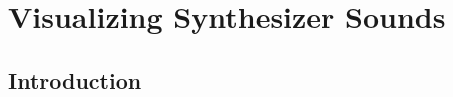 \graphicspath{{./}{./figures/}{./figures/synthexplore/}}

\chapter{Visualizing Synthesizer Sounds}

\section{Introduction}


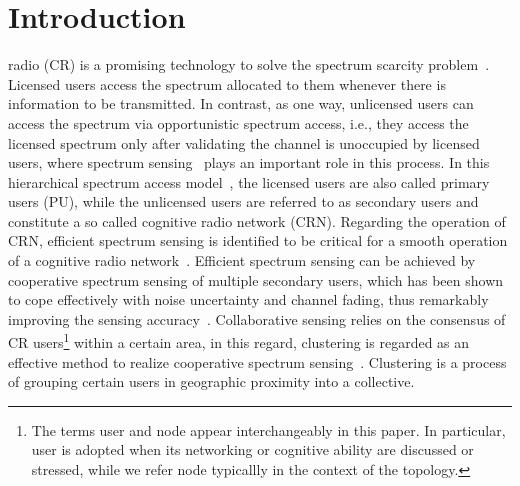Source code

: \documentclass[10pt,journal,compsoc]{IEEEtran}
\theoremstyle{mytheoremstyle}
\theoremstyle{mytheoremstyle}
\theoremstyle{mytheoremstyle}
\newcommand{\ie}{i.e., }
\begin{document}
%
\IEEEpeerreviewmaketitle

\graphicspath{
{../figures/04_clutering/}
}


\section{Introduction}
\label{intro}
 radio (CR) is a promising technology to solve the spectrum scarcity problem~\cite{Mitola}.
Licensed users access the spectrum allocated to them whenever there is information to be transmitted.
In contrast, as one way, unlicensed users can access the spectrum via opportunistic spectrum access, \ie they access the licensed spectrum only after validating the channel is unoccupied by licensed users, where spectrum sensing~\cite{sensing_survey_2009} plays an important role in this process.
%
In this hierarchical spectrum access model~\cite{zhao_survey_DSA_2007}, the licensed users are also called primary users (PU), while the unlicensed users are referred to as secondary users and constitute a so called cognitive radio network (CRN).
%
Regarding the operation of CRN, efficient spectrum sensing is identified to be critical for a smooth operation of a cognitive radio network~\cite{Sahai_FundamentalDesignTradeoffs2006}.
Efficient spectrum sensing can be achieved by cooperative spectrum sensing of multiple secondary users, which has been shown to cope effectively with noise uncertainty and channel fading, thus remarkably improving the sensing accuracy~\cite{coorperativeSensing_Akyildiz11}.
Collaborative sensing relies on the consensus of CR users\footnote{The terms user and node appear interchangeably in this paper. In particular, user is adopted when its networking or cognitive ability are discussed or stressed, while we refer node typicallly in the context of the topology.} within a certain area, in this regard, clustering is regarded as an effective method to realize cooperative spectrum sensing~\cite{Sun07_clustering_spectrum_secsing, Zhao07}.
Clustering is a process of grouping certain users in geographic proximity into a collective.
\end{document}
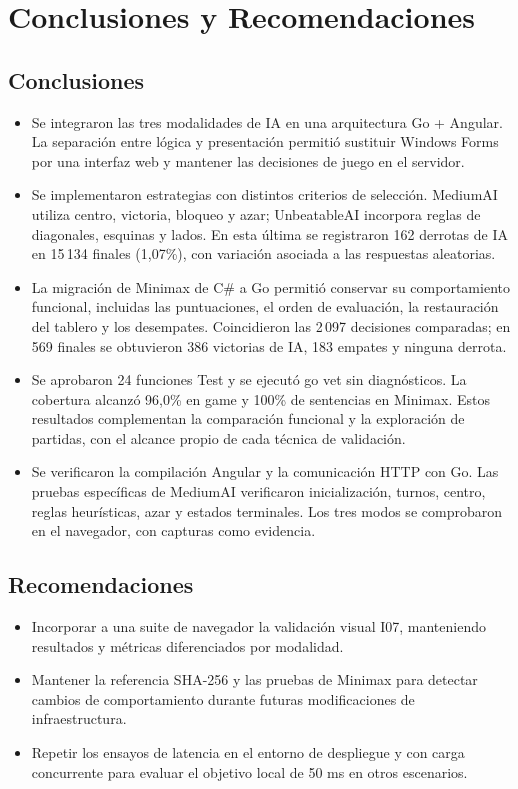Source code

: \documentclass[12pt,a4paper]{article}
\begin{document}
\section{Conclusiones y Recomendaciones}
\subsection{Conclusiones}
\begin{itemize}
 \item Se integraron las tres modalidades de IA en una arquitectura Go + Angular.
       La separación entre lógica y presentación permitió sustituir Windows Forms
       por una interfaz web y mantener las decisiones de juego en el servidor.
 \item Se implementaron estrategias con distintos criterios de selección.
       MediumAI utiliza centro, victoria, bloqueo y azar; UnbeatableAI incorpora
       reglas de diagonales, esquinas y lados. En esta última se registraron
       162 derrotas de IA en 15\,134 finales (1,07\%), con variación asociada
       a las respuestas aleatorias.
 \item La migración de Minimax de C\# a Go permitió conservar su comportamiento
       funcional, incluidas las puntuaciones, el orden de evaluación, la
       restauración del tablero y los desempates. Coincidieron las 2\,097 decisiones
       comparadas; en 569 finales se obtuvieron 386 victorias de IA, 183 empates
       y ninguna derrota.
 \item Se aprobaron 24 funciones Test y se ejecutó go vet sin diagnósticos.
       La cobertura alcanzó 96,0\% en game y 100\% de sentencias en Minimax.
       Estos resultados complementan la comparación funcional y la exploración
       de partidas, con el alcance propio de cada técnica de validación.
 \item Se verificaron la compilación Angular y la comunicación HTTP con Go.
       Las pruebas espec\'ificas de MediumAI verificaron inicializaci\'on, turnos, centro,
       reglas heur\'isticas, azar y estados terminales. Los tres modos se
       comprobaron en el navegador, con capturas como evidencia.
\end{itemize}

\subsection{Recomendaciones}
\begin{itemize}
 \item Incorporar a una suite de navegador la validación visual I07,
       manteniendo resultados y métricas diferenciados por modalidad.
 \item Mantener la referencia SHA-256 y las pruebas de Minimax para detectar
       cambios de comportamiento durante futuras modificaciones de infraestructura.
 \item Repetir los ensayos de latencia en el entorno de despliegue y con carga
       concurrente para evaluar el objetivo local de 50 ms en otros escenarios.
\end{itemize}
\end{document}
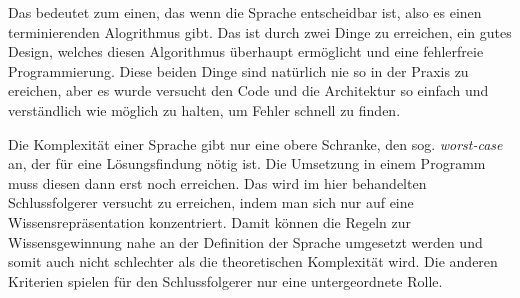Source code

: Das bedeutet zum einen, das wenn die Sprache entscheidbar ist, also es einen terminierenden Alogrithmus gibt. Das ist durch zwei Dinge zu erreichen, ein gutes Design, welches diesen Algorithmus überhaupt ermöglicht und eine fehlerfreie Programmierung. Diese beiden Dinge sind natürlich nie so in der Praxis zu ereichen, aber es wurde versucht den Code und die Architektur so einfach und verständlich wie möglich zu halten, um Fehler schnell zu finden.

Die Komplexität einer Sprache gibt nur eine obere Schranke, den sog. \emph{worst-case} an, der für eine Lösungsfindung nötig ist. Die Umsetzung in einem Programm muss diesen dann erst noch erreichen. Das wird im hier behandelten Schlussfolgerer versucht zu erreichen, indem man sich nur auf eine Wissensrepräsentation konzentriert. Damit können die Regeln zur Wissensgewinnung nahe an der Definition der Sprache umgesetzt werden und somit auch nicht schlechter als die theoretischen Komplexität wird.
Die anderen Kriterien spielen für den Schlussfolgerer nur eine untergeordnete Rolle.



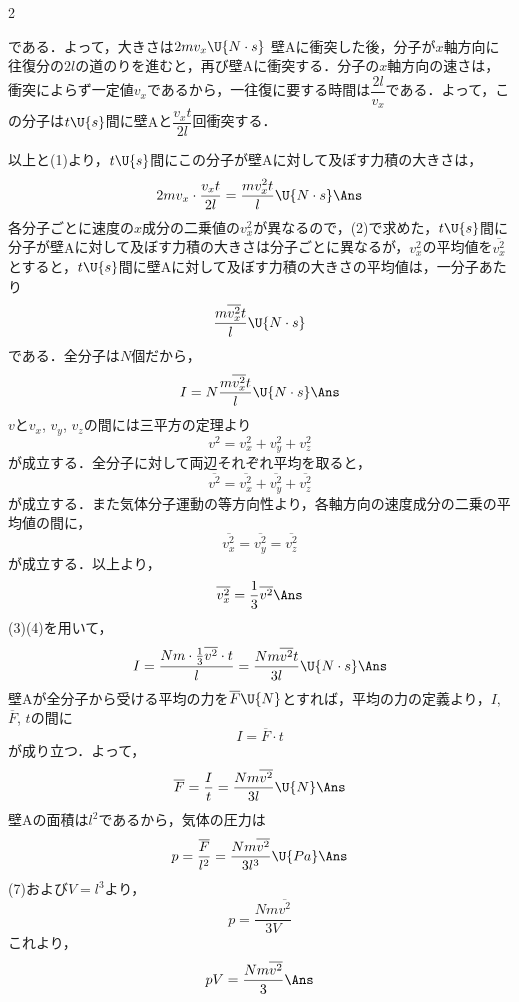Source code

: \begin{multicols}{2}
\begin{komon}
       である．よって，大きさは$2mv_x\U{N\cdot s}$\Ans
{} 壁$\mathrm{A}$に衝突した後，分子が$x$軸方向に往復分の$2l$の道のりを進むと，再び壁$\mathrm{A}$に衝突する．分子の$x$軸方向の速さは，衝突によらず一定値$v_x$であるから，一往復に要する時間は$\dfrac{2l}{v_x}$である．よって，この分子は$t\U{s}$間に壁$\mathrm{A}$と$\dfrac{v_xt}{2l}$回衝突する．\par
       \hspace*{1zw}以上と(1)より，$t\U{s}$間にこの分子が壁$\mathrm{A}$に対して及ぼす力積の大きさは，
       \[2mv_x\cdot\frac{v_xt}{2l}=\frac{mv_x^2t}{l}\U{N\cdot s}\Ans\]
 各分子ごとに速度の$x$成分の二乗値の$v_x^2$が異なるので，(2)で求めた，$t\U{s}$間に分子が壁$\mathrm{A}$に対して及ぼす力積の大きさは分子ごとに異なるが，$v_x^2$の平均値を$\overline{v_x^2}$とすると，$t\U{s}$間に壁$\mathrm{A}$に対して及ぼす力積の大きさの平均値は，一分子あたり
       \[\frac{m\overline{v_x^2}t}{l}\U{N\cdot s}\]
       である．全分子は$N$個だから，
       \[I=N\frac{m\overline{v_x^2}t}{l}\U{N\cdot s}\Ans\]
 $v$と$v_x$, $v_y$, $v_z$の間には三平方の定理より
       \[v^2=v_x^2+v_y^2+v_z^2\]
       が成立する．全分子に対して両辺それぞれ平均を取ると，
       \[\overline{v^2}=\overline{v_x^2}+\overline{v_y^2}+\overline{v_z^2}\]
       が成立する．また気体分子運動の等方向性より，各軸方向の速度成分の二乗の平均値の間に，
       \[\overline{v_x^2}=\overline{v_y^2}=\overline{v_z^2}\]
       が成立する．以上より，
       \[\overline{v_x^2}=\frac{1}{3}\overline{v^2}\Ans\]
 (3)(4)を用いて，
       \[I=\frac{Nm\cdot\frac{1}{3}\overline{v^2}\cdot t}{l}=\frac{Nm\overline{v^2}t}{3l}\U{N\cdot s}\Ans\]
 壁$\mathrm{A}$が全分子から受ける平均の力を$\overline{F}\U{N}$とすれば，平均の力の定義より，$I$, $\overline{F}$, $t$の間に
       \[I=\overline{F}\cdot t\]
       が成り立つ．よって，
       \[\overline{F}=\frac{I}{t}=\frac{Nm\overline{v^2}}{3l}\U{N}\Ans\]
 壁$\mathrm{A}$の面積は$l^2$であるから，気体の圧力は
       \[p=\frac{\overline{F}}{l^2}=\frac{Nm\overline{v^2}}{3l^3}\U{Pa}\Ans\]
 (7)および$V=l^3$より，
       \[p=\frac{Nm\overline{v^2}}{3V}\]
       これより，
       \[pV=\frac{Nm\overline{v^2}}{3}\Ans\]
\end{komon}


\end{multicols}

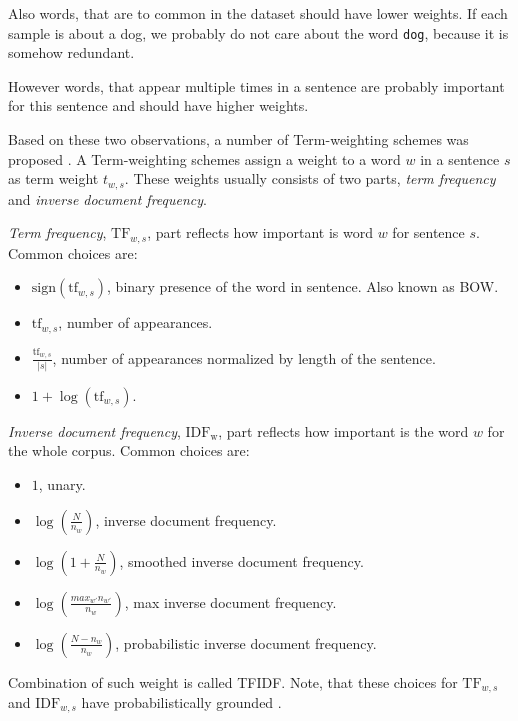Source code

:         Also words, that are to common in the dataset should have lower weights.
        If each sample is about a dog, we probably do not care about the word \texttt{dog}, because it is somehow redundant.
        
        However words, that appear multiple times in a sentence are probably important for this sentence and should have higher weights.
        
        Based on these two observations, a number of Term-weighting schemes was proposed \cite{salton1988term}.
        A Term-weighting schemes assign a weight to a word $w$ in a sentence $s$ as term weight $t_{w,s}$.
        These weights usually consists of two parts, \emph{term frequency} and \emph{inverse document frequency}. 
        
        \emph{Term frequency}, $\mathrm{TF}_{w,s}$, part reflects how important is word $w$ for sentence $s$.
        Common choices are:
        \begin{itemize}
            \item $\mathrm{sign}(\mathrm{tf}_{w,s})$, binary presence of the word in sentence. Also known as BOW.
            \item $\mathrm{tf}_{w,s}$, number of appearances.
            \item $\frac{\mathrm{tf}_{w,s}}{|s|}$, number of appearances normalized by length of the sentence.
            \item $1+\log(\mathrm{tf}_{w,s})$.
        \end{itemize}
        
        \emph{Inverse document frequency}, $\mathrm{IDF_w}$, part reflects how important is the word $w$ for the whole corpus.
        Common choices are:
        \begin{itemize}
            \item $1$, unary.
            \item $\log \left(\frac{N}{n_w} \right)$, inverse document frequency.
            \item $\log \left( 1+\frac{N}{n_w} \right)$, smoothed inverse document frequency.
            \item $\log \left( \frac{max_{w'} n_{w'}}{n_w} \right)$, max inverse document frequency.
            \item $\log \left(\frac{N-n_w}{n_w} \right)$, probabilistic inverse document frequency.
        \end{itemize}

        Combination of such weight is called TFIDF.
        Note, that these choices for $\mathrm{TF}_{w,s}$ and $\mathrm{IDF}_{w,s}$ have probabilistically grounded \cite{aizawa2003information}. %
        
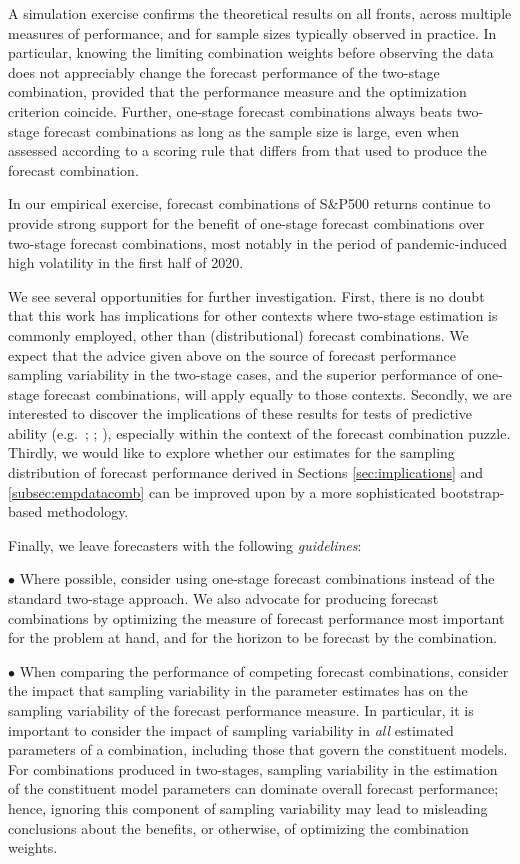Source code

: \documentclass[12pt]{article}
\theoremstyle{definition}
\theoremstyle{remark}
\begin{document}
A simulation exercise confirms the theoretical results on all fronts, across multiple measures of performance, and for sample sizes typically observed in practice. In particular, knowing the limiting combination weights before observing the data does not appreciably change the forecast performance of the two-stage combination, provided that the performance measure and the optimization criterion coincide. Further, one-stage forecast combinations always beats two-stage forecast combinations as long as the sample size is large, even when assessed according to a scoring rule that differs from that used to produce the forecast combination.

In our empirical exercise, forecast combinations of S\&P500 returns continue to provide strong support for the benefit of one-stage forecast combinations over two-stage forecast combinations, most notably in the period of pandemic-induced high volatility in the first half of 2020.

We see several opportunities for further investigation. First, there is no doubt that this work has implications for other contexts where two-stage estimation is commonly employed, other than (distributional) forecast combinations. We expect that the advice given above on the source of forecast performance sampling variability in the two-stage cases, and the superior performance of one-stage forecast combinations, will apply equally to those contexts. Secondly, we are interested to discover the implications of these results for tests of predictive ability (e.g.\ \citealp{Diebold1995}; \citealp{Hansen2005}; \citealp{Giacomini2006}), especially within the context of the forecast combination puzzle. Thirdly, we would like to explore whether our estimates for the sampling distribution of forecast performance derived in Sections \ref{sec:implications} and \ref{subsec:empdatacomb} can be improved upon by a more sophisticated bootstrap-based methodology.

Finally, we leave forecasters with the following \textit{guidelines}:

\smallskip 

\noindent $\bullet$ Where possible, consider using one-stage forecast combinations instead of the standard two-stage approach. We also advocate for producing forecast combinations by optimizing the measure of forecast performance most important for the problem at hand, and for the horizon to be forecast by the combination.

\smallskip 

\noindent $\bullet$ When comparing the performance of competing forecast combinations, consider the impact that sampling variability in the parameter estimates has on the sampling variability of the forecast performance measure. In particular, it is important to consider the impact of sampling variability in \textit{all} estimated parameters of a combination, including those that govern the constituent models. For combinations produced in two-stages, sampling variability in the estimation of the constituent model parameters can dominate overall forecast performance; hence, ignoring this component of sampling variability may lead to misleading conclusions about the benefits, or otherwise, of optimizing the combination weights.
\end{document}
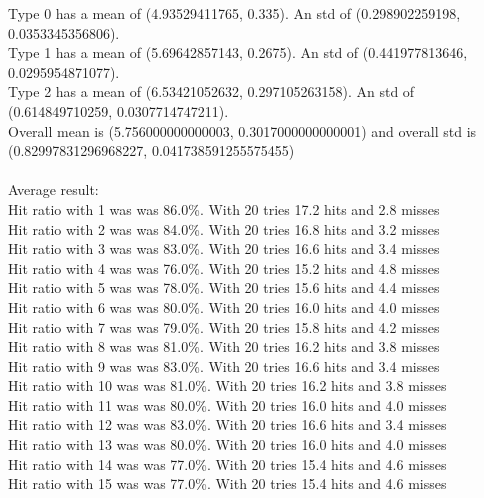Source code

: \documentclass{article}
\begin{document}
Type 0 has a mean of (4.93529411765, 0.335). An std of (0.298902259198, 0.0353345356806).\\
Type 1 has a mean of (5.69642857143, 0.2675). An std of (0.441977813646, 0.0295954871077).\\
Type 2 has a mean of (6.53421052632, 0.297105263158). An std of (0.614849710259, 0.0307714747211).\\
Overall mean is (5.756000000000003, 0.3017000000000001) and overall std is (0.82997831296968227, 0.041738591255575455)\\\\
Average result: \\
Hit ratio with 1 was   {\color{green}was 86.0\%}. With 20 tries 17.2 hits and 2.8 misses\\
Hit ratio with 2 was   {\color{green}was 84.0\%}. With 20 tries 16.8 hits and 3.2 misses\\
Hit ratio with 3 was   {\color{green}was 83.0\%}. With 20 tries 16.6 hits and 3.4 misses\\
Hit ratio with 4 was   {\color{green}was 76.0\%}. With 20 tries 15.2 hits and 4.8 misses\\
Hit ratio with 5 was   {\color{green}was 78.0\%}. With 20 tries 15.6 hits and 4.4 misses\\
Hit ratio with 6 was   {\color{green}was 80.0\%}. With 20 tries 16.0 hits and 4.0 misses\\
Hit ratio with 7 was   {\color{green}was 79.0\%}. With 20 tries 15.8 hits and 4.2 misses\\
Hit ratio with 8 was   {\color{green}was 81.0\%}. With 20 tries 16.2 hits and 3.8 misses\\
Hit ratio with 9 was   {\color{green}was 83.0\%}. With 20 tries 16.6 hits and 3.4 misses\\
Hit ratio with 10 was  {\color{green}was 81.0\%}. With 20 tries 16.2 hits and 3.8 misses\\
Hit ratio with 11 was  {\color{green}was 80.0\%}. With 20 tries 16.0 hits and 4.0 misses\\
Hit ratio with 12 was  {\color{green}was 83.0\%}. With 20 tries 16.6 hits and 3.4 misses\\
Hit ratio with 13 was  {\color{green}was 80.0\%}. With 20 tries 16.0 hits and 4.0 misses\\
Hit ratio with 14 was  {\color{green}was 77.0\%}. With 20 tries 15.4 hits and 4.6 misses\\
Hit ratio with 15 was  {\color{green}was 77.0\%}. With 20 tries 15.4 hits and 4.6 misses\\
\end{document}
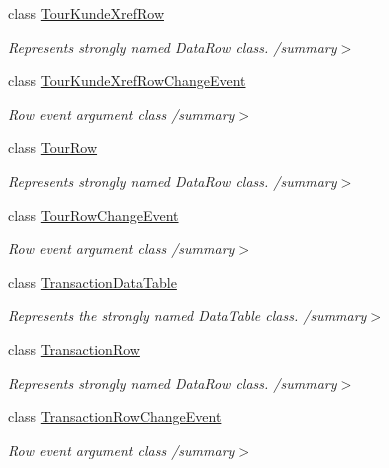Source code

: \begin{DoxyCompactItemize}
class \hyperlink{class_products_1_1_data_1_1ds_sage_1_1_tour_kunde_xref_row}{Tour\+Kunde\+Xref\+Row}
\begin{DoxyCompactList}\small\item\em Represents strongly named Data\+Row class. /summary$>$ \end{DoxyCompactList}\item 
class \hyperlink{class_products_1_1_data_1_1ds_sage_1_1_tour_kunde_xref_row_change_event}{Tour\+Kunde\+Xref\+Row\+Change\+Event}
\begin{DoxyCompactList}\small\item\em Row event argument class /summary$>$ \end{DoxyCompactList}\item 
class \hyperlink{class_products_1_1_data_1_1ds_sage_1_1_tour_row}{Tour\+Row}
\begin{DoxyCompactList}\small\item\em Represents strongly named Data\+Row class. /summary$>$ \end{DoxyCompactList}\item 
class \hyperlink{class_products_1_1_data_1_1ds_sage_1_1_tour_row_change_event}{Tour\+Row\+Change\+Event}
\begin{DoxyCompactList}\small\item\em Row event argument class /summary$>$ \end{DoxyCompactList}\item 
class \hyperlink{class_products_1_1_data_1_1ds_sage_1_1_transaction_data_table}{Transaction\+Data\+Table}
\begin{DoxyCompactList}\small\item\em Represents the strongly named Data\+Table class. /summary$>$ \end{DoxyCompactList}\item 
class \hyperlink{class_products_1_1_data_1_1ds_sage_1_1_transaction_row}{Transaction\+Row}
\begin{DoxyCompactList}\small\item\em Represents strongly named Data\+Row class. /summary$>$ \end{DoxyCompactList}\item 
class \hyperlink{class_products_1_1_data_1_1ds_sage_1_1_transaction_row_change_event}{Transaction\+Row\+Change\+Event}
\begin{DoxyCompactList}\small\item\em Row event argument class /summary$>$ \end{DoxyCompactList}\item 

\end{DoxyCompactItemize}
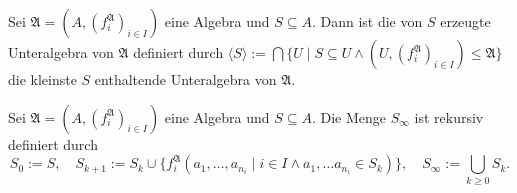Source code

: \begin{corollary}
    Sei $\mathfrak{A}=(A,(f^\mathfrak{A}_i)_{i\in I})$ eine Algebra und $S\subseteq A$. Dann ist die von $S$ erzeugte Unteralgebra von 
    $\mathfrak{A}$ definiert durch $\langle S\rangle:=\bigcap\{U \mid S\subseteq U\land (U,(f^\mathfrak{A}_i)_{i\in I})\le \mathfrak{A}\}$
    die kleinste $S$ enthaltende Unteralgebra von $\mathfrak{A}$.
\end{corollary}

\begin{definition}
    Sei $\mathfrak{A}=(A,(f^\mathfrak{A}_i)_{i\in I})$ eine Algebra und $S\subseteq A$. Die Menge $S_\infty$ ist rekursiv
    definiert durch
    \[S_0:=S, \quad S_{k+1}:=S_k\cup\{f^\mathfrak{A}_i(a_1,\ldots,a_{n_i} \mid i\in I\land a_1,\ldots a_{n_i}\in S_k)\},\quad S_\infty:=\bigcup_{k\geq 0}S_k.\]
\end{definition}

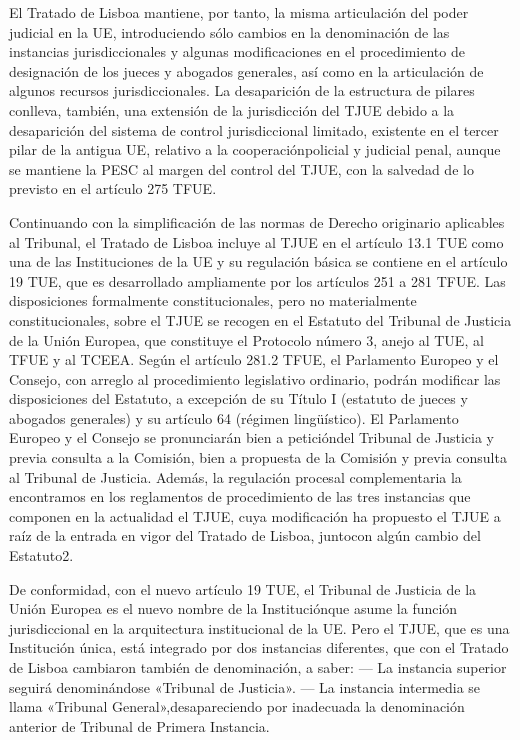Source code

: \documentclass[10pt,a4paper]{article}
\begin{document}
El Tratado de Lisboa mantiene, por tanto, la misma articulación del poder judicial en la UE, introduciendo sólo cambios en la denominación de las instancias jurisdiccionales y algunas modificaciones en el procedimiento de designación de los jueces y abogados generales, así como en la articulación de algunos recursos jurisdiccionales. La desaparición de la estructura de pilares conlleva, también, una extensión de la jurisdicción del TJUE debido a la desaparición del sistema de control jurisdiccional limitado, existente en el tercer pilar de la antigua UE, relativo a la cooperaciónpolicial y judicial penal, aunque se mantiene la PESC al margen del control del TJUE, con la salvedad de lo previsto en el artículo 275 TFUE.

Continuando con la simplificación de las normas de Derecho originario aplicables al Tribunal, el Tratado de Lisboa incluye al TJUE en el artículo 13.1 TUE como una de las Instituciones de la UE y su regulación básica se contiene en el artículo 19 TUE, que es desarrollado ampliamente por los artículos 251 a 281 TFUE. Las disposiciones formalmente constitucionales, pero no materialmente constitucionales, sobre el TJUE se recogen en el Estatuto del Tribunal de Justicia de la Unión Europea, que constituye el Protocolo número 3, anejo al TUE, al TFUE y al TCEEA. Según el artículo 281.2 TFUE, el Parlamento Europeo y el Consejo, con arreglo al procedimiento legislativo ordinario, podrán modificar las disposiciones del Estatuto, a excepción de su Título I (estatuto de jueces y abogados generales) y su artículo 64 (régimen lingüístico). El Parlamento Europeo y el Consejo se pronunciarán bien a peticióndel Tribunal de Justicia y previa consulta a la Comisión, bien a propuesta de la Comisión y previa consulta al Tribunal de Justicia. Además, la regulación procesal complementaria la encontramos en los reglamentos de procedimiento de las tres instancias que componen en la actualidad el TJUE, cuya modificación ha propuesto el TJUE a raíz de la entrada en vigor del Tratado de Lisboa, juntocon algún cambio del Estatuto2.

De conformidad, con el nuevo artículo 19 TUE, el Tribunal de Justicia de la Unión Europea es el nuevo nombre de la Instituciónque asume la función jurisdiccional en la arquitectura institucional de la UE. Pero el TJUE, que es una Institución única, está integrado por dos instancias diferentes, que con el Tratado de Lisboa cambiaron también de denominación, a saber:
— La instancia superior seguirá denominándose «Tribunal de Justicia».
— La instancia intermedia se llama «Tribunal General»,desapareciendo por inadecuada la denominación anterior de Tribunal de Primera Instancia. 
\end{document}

____________

**WHAT THE TASK ASKS:** Every line above in which the word "resultados" is present must be copied into the answer.

**ANSWER FOR THIS EXERCISE:**
       Estos resultados complementan la comparación funcional y la exploración
       manteniendo resultados y métricas diferenciados por modalidad.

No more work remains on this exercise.